Levine recently gave a presentation at the Miramar Cultural Center for the Arts in August. Although his foundation is based in Palm Beach Gardens, Levine travels to Broward County since both counties experience the same problem. Levine’s presentations are concise to allow parents time to ask questions and become well-informed about bullying. He reveals the red flags in a child’s behavior that indicate when bullying has already taken place. His presentations aim to equip parents to prevent and remedy bullying problems.
The red flags of bullying may include changes in a child’s typical behavior and routine. For example, if a child develops different eating or sleeping habits, isolation, difficulty studying, lower grades, apathy toward school in general or anxiety, then there is a possibility that the child has become a target of bullying. Parents and caretakers should contact Levine or school authorities immediately if they suspect bullying. Although these changes could also be red flags of other types of abuse, the urgency of getting to the root of them is the same.

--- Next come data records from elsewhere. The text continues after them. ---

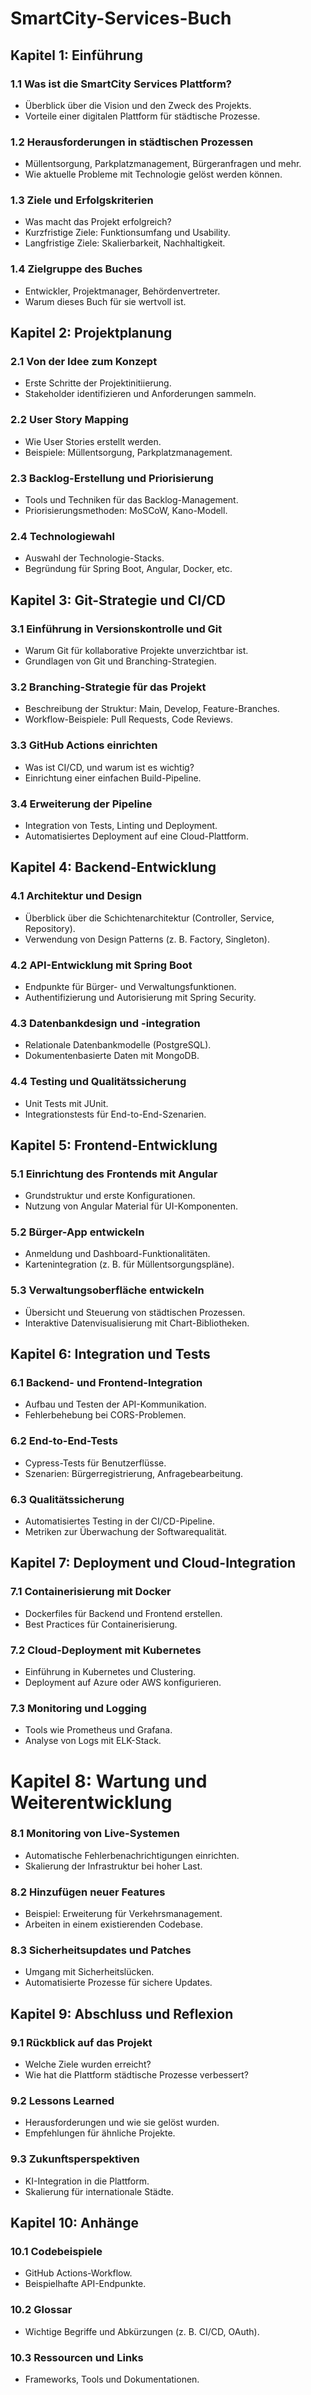 # SmartCity-Services-Buch

## Kapitel 1: Einführung

### 1.1 Was ist die SmartCity Services Plattform?
  - Überblick über die Vision und den Zweck des Projekts.
  - Vorteile einer digitalen Plattform für städtische Prozesse.
### 1.2 Herausforderungen in städtischen Prozessen
  - Müllentsorgung, Parkplatzmanagement, Bürgeranfragen und mehr.
  - Wie aktuelle Probleme mit Technologie gelöst werden können.
### 1.3 Ziele und Erfolgskriterien
   - Was macht das Projekt erfolgreich?
   - Kurzfristige Ziele: Funktionsumfang und Usability.
   - Langfristige Ziele: Skalierbarkeit, Nachhaltigkeit.
### 1.4 Zielgruppe des Buches
   - Entwickler, Projektmanager, Behördenvertreter.
   - Warum dieses Buch für sie wertvoll ist.

## Kapitel 2: Projektplanung

### 2.1 Von der Idee zum Konzept
  - Erste Schritte der Projektinitiierung.
  - Stakeholder identifizieren und Anforderungen sammeln.
### 2.2 User Story Mapping
  - Wie User Stories erstellt werden.
  - Beispiele: Müllentsorgung, Parkplatzmanagement.
### 2.3 Backlog-Erstellung und Priorisierung
  - Tools und Techniken für das Backlog-Management.
  - Priorisierungsmethoden: MoSCoW, Kano-Modell.
### 2.4 Technologiewahl
  - Auswahl der Technologie-Stacks.
  - Begründung für Spring Boot, Angular, Docker, etc.
  
##  Kapitel 3: Git-Strategie und CI/CD

### 3.1 Einführung in Versionskontrolle und Git
  - Warum Git für kollaborative Projekte unverzichtbar ist.
  - Grundlagen von Git und Branching-Strategien.
### 3.2 Branching-Strategie für das Projekt
  - Beschreibung der Struktur: Main, Develop, Feature-Branches.
  - Workflow-Beispiele: Pull Requests, Code Reviews.
### 3.3 GitHub Actions einrichten
  - Was ist CI/CD, und warum ist es wichtig?
  - Einrichtung einer einfachen Build-Pipeline.
### 3.4 Erweiterung der Pipeline
  - Integration von Tests, Linting und Deployment.
  - Automatisiertes Deployment auf eine Cloud-Plattform.
  
## Kapitel 4: Backend-Entwicklung

### 4.1 Architektur und Design
  - Überblick über die Schichtenarchitektur (Controller, Service, Repository).
  - Verwendung von Design Patterns (z. B. Factory, Singleton).
### 4.2 API-Entwicklung mit Spring Boot
  - Endpunkte für Bürger- und Verwaltungsfunktionen.
  - Authentifizierung und Autorisierung mit Spring Security.
### 4.3 Datenbankdesign und -integration
  - Relationale Datenbankmodelle (PostgreSQL).
  - Dokumentenbasierte Daten mit MongoDB.
### 4.4 Testing und Qualitätssicherung
  - Unit Tests mit JUnit.
  - Integrationstests für End-to-End-Szenarien.
  
## Kapitel 5: Frontend-Entwicklung

### 5.1 Einrichtung des Frontends mit Angular
  - Grundstruktur und erste Konfigurationen.
  - Nutzung von Angular Material für UI-Komponenten.
### 5.2 Bürger-App entwickeln
  - Anmeldung und Dashboard-Funktionalitäten.
  - Kartenintegration (z. B. für Müllentsorgungspläne).
### 5.3 Verwaltungsoberfläche entwickeln
  - Übersicht und Steuerung von städtischen Prozessen.
  - Interaktive Datenvisualisierung mit Chart-Bibliotheken.
  
 ## Kapitel 6: Integration und Tests
 
### 6.1 Backend- und Frontend-Integration
  - Aufbau und Testen der API-Kommunikation.
  - Fehlerbehebung bei CORS-Problemen.
### 6.2 End-to-End-Tests
  - Cypress-Tests für Benutzerflüsse.
  - Szenarien: Bürgerregistrierung, Anfragebearbeitung.
### 6.3 Qualitätssicherung
  - Automatisiertes Testing in der CI/CD-Pipeline.
  - Metriken zur Überwachung der Softwarequalität.
  
## Kapitel 7: Deployment und Cloud-Integration

### 7.1 Containerisierung mit Docker
  - Dockerfiles für Backend und Frontend erstellen.
  - Best Practices für Containerisierung.
### 7.2 Cloud-Deployment mit Kubernetes
  - Einführung in Kubernetes und Clustering.
  - Deployment auf Azure oder AWS konfigurieren.
### 7.3 Monitoring und Logging
  - Tools wie Prometheus und Grafana.
  - Analyse von Logs mit ELK-Stack.
  
# Kapitel 8: Wartung und Weiterentwicklung

### 8.1 Monitoring von Live-Systemen
  - Automatische Fehlerbenachrichtigungen einrichten.
  - Skalierung der Infrastruktur bei hoher Last.
### 8.2 Hinzufügen neuer Features
  - Beispiel: Erweiterung für Verkehrsmanagement.
  - Arbeiten in einem existierenden Codebase.
### 8.3 Sicherheitsupdates und Patches
  - Umgang mit Sicherheitslücken.
  - Automatisierte Prozesse für sichere Updates.
  
## Kapitel 9: Abschluss und Reflexion

### 9.1 Rückblick auf das Projekt
  - Welche Ziele wurden erreicht?
  - Wie hat die Plattform städtische Prozesse verbessert?
### 9.2 Lessons Learned
  - Herausforderungen und wie sie gelöst wurden.
  - Empfehlungen für ähnliche Projekte.
### 9.3 Zukunftsperspektiven
  - KI-Integration in die Plattform.
  - Skalierung für internationale Städte.
  
## Kapitel 10: Anhänge

### 10.1 Codebeispiele
  - GitHub Actions-Workflow.
  - Beispielhafte API-Endpunkte.
### 10.2 Glossar
  - Wichtige Begriffe und Abkürzungen (z. B. CI/CD, OAuth).
### 10.3 Ressourcen und Links
  - Frameworks, Tools und Dokumentationen.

Conducting presentations at schools in the past, Levine said they have been less effective in educating parents about the bullying epidemic for two reasons: the audience is mostly children and some schools fear appearing uneducated or incapable of dealing with the bullying problem themselves.
Levine is a responsive advocate for bullied children. When a student or parent calls, he instructs them on how to improve the situation at school. He also tells them to inform the school that he is involved. If the school doesn’t comply or the situation doesn’t improve, then Levine gets involved directly with the school utilizing his knowledge of the problem and intervention.
Fueled by fear
According to Levine, only 20 percent of children speak up about being bullied due to fear. In addition, he claims half “of all bullies have serious mental health problems.” To dig deeper, two-thirds of those targeted by bullying become bullies themselves, likely as a way of coping with it. Bullying also happens outside of school (at home, for example) since it is really a combination of abuse and harassment. Maybe bullies fear not being accepted unless they assert some form of control. So it appears that fear is at the heart of bullying on every side.
As Apostle Paul says in 1 Corinthians 12:9, Jesus’ strength is made perfect in our weakness. We will all suffer hardships in this life, but we were created for relationship – with Jesus and with each other – to share our burdens. Let us not suffer in silence, but let us reach out instead.